IX

2.1K 265 194
                                    

۵

uyanır uyanmaz karnına giren ağrıyı umursamadan tuvalete gitti. elini yüzünü yıkadı, dişlerini fırçaladı. bir süre, aynı geçen yaptığı gibi uzun uzun aynaya baktı. bu sefer iyi gözüküyordu. birkaç gün kendine bakmak, oikawa'nın tavsiyesiyle, iyi gelmişti.

odasına geri döndüğünde telefonunu eline aldı. arayan, soran yoktu. suga ile ayrıldıklarından beri telefona bile bakamıyordu pek. tek konuştuğu oydu çünkü. yatağına oturdu ve gözüne çalışma masasındaki bir şey çarptı. tiyatro biletiydi. suga'nın en çok gitmek istediği tiyatroydu. ayrılmasalardı bu hafta gideceklerdi. ama plan da iptal olmuştu hâliyle. üstüne konuşmasalar da iptal olduğunu farkındalardı.

bir üşüme tüm bedenini sardı. bir yerlerden soğuk kapmış olmalıydı. sıcak bir içecek içmek için mutfağa gitti. mutfakta bir not vardı.

"sana yiyecek bir şeyler hazırladık. bizim çıkmamız gerek. ♡"

yazıyordu notta. arkadaşlarını çok seviyordu. daha önce suga, onları kıskanmıştı. hatta neredeyse onlarla vakit geçirmesini istemediğini söylemişti. daichi bunun geleceğini anladığı an onu susturmuştu. keşke o gün susturmasaydı da söyleseydi bunu, diye düşündü. susturmasaydı daha önceden araları açılmış olacaktı. bu daichi'ye göre biraz daha tasarrufu demekti.

۵

"daha önce suga, psikolojik yardım aldı mı?" diye sordu asahi tobio'ya. yanlış anlaşılmaktan çok korkuyordu. ama tobio sandığı gibi bir tekpi vermedi. "hayır, alamadı." dedi. alamadı demişti, almadı değil. asahi daha fazla soru sormaya utanmıştı. tobio da abisi hakkında konuşmaktan hoşlanmıyordu zaten.

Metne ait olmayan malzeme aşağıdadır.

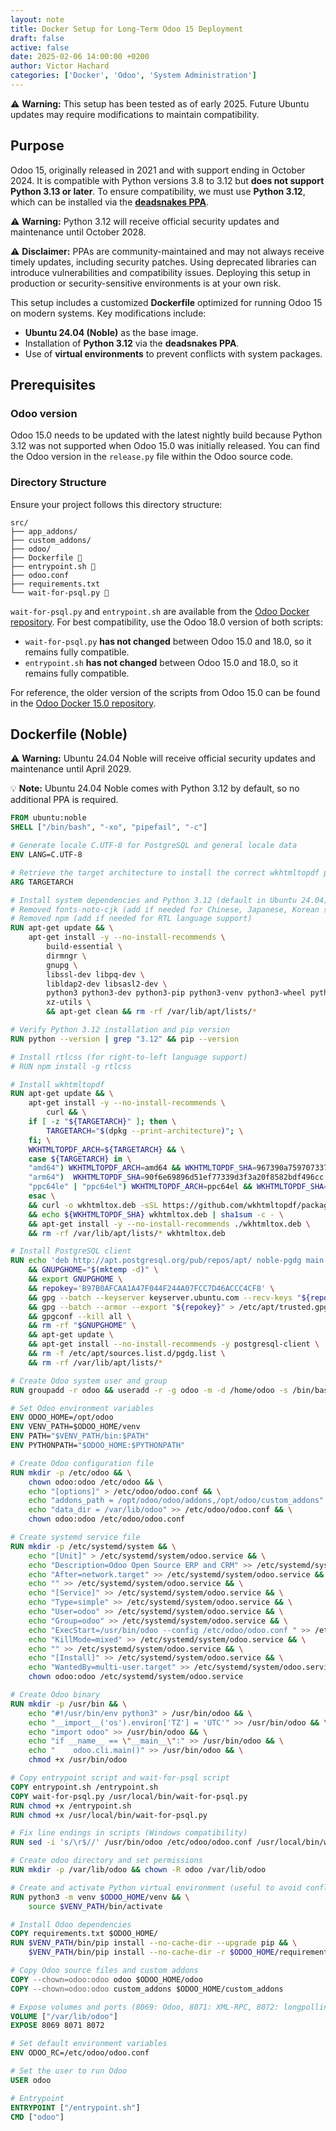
 ```yaml
---
layout: note
title: Docker Setup for Long-Term Odoo 15 Deployment
draft: false
active: false
date: 2025-02-06 14:00:00 +0200
author: Victor Hachard
categories: ['Docker', 'Odoo', 'System Administration']
---
```


⚠️ **Warning:** This setup has been tested as of early 2025. Future Ubuntu updates may require modifications to maintain compatibility.

## Purpose  

Odoo 15, originally released in 2021 and with support ending in October 2024. It is compatible with Python versions 3.8 to 3.12 but **does not support Python 3.13 or later**. To ensure compatibility, we must use **Python 3.12**, which can be installed via the **[deadsnakes PPA](https://launchpad.net/~deadsnakes/+archive/ubuntu/ppa)**.  

⚠️ **Warning:** Python 3.12 will receive official security updates and maintenance until October 2028.

⚠️ **Disclaimer:** PPAs are community-maintained and may not always receive timely updates, including security patches. Using deprecated libraries can introduce vulnerabilities and compatibility issues. Deploying this setup in production or security-sensitive environments is at your own risk.  

This setup includes a customized **Dockerfile** optimized for running Odoo 15 on modern systems. Key modifications include:  

- **Ubuntu 24.04 (Noble)** as the base image.  
- Installation of **Python 3.12** via the **deadsnakes PPA**.  
- Use of **virtual environments** to prevent conflicts with system packages.  

## Prerequisites

### Odoo version

Odoo 15.0 needs to be updated with the latest nightly build because Python 3.12 was not supported when Odoo 15.0 was initially released. You can find the Odoo version in the `release.py` file within the Odoo source code.

### Directory Structure

Ensure your project follows this directory structure:

```plaintext
src/
├── app_addons/
├── custom_addons/
├── odoo/
├── Dockerfile 🐳
├── entrypoint.sh 🐳
├── odoo.conf
├── requirements.txt
└── wait-for-psql.py 🐳
```  

`wait-for-psql.py` and `entrypoint.sh` are available from the [Odoo Docker repository](https://github.com/odoo/docker/blob/master/). For best compatibility, use the Odoo 18.0 version of both scripts:
  - `wait-for-psql.py` **has not changed** between Odoo 15.0 and 18.0, so it remains fully compatible.  
  - `entrypoint.sh` **has not changed** between Odoo 15.0 and 18.0, so it remains fully compatible.

For reference, the older version of the scripts from Odoo 15.0 can be found in the [Odoo Docker 15.0 repository](https://github.com/odoo/docker/tree/5fb6a842747c296099d9384587cd89640eb7a615/15.0).

## Dockerfile (Noble)

⚠️ **Warning:** Ubuntu 24.04 Noble will receive official security updates and maintenance until April 2029.

💡 **Note:** Ubuntu 24.04 Noble comes with Python 3.12 by default, so no additional PPA is required.

```dockerfile
FROM ubuntu:noble
SHELL ["/bin/bash", "-xo", "pipefail", "-c"]

# Generate locale C.UTF-8 for PostgreSQL and general locale data
ENV LANG=C.UTF-8

# Retrieve the target architecture to install the correct wkhtmltopdf package
ARG TARGETARCH

# Install system dependencies and Python 3.12 (default in Ubuntu 24.04)
# Removed fonts-noto-cjk (add if needed for Chinese, Japanese, Korean support)
# Removed npm (add if needed for RTL language support)
RUN apt-get update && \
    apt-get install -y --no-install-recommends \
        build-essential \
        dirmngr \
        gnupg \
        libssl-dev libpq-dev \
        libldap2-dev libsasl2-dev \
        python3 python3-dev python3-pip python3-venv python3-wheel python3-setuptools \
        xz-utils \
        && apt-get clean && rm -rf /var/lib/apt/lists/*

# Verify Python 3.12 installation and pip version
RUN python --version | grep "3.12" && pip --version

# Install rtlcss (for right-to-left language support)
# RUN npm install -g rtlcss

# Install wkhtmltopdf
RUN apt-get update && \
    apt-get install -y --no-install-recommends \
        curl && \
    if [ -z "${TARGETARCH}" ]; then \
        TARGETARCH="$(dpkg --print-architecture)"; \
    fi; \
    WKHTMLTOPDF_ARCH=${TARGETARCH} && \
    case ${TARGETARCH} in \
    "amd64") WKHTMLTOPDF_ARCH=amd64 && WKHTMLTOPDF_SHA=967390a759707337b46d1c02452e2bb6b2dc6d59  ;; \
    "arm64")  WKHTMLTOPDF_SHA=90f6e69896d51ef77339d3f3a20f8582bdf496cc  ;; \
    "ppc64le" | "ppc64el") WKHTMLTOPDF_ARCH=ppc64el && WKHTMLTOPDF_SHA=5312d7d34a25b321282929df82e3574319aed25c  ;; \
    esac \
    && curl -o wkhtmltox.deb -sSL https://github.com/wkhtmltopdf/packaging/releases/download/0.12.6.1-3/wkhtmltox_0.12.6.1-3.jammy_${WKHTMLTOPDF_ARCH}.deb \
    && echo ${WKHTMLTOPDF_SHA} wkhtmltox.deb | sha1sum -c - \
    && apt-get install -y --no-install-recommends ./wkhtmltox.deb \
    && rm -rf /var/lib/apt/lists/* wkhtmltox.deb

# Install PostgreSQL client
RUN echo 'deb http://apt.postgresql.org/pub/repos/apt/ noble-pgdg main' > /etc/apt/sources.list.d/pgdg.list \
    && GNUPGHOME="$(mktemp -d)" \
    && export GNUPGHOME \
    && repokey='B97B0AFCAA1A47F044F244A07FCC7D46ACCC4CF8' \
    && gpg --batch --keyserver keyserver.ubuntu.com --recv-keys "${repokey}" \
    && gpg --batch --armor --export "${repokey}" > /etc/apt/trusted.gpg.d/pgdg.gpg.asc \
    && gpgconf --kill all \
    && rm -rf "$GNUPGHOME" \
    && apt-get update \
    && apt-get install --no-install-recommends -y postgresql-client \
    && rm -f /etc/apt/sources.list.d/pgdg.list \
    && rm -rf /var/lib/apt/lists/*

# Create Odoo system user and group
RUN groupadd -r odoo && useradd -r -g odoo -m -d /home/odoo -s /bin/bash odoo

# Set Odoo environment variables
ENV ODOO_HOME=/opt/odoo
ENV VENV_PATH=$ODOO_HOME/venv
ENV PATH="$VENV_PATH/bin:$PATH"
ENV PYTHONPATH="$ODOO_HOME:$PYTHONPATH"

# Create Odoo configuration file
RUN mkdir -p /etc/odoo && \
    chown odoo:odoo /etc/odoo && \
    echo "[options]" > /etc/odoo/odoo.conf && \
    echo "addons_path = /opt/odoo/odoo/addons,/opt/odoo/custom_addons" >> /etc/odoo/odoo.conf && \
    echo "data_dir = /var/lib/odoo" >> /etc/odoo/odoo.conf && \
    chown odoo:odoo /etc/odoo/odoo.conf

# Create systemd service file
RUN mkdir -p /etc/systemd/system && \
    echo "[Unit]" > /etc/systemd/system/odoo.service && \
    echo "Description=Odoo Open Source ERP and CRM" >> /etc/systemd/system/odoo.service && \
    echo "After=network.target" >> /etc/systemd/system/odoo.service && \
    echo "" >> /etc/systemd/system/odoo.service && \
    echo "[Service]" >> /etc/systemd/system/odoo.service && \
    echo "Type=simple" >> /etc/systemd/system/odoo.service && \
    echo "User=odoo" >> /etc/systemd/system/odoo.service && \
    echo "Group=odoo" >> /etc/systemd/system/odoo.service && \
    echo "ExecStart=/usr/bin/odoo --config /etc/odoo/odoo.conf " >> /etc/systemd/system/odoo.service && \
    echo "KillMode=mixed" >> /etc/systemd/system/odoo.service && \
    echo "" >> /etc/systemd/system/odoo.service && \
    echo "[Install]" >> /etc/systemd/system/odoo.service && \
    echo "WantedBy=multi-user.target" >> /etc/systemd/system/odoo.service && \
    chown odoo:odoo /etc/systemd/system/odoo.service

# Create Odoo binary
RUN mkdir -p /usr/bin && \
    echo "#!/usr/bin/env python3" > /usr/bin/odoo && \
    echo "__import__('os').environ['TZ'] = 'UTC'" >> /usr/bin/odoo && \
    echo "import odoo" >> /usr/bin/odoo && \
    echo "if __name__ == \"__main__\":" >> /usr/bin/odoo && \
    echo "    odoo.cli.main()" >> /usr/bin/odoo && \
    chmod +x /usr/bin/odoo

# Copy entrypoint script and wait-for-psql script
COPY entrypoint.sh /entrypoint.sh
COPY wait-for-psql.py /usr/local/bin/wait-for-psql.py
RUN chmod +x /entrypoint.sh
RUN chmod +x /usr/local/bin/wait-for-psql.py

# Fix line endings in scripts (Windows compatibility)
RUN sed -i 's/\r$//' /usr/bin/odoo /etc/odoo/odoo.conf /usr/local/bin/wait-for-psql.py /entrypoint.sh /etc/systemd/system/odoo.service

# Create odoo directory and set permissions
RUN mkdir -p /var/lib/odoo && chown -R odoo /var/lib/odoo

# Create and activate Python virtual environment (useful to avoid conflicts with system packages)
RUN python3 -m venv $ODOO_HOME/venv && \
    source $VENV_PATH/bin/activate

# Install Odoo dependencies
COPY requirements.txt $ODOO_HOME/
RUN $VENV_PATH/bin/pip install --no-cache-dir --upgrade pip && \
    $VENV_PATH/bin/pip install --no-cache-dir -r $ODOO_HOME/requirements.txt

# Copy Odoo source files and custom addons
COPY --chown=odoo:odoo odoo $ODOO_HOME/odoo
COPY --chown=odoo:odoo custom_addons $ODOO_HOME/custom_addons

# Expose volumes and ports (8069: Odoo, 8071: XML-RPC, 8072: longpolling)
VOLUME ["/var/lib/odoo"]
EXPOSE 8069 8071 8072

# Set default environment variables
ENV ODOO_RC=/etc/odoo/odoo.conf

# Set the user to run Odoo
USER odoo

# Entrypoint
ENTRYPOINT ["/entrypoint.sh"]
CMD ["odoo"]
```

"artık bırakma zamanı diye düşünüyorum." dedi yuu. diğerleri de ona katıldı. artık arkadaşları da bırakmıştı suga'yı. karşılık almadıkları sürece, bunun ne anlamı vardı ki?

۵

suga artık sıkılmaya başlamıştı. daha fazla evde durmayı istemiyordu. ama çıkmak da istemiyordu. hiçbir şey istemiyordu, daichi hariç. daichi ile birlikte olmak istiyordu. onunla eski günlerdeki gibi olmayı istiyordu. birlikte bir şeyler okumayı, sinemaya, tiyatroya gitmeyi istiyordu. tüm gece sohbet etmeyi, sarılmayı istiyordu. aklına eski günler geldiğinde ağlamaya başladı.

"buna ben neden oldum, değil mi?" dedi. kiminle konuştuğunu bile bilmiyordu artık. bu sefer adı daichi olan oyuncak ayısıyla bile konuşmuyordu.

"bana seni asla bırakmayacağım demişti." ağlamaya devam etti. ne yapacağını bilmiyordu. o kadar ağlıyordu ki nefes alamıyordu. daha önce böyle ağladığı olmuştu, paniğe gerek yoktu. sürekli ağlardı zaten. gözyaşlarını kontrol altına alamadı ve çabalamayı bıraktı. "birlikte tiyatroya gidecektik." dedi.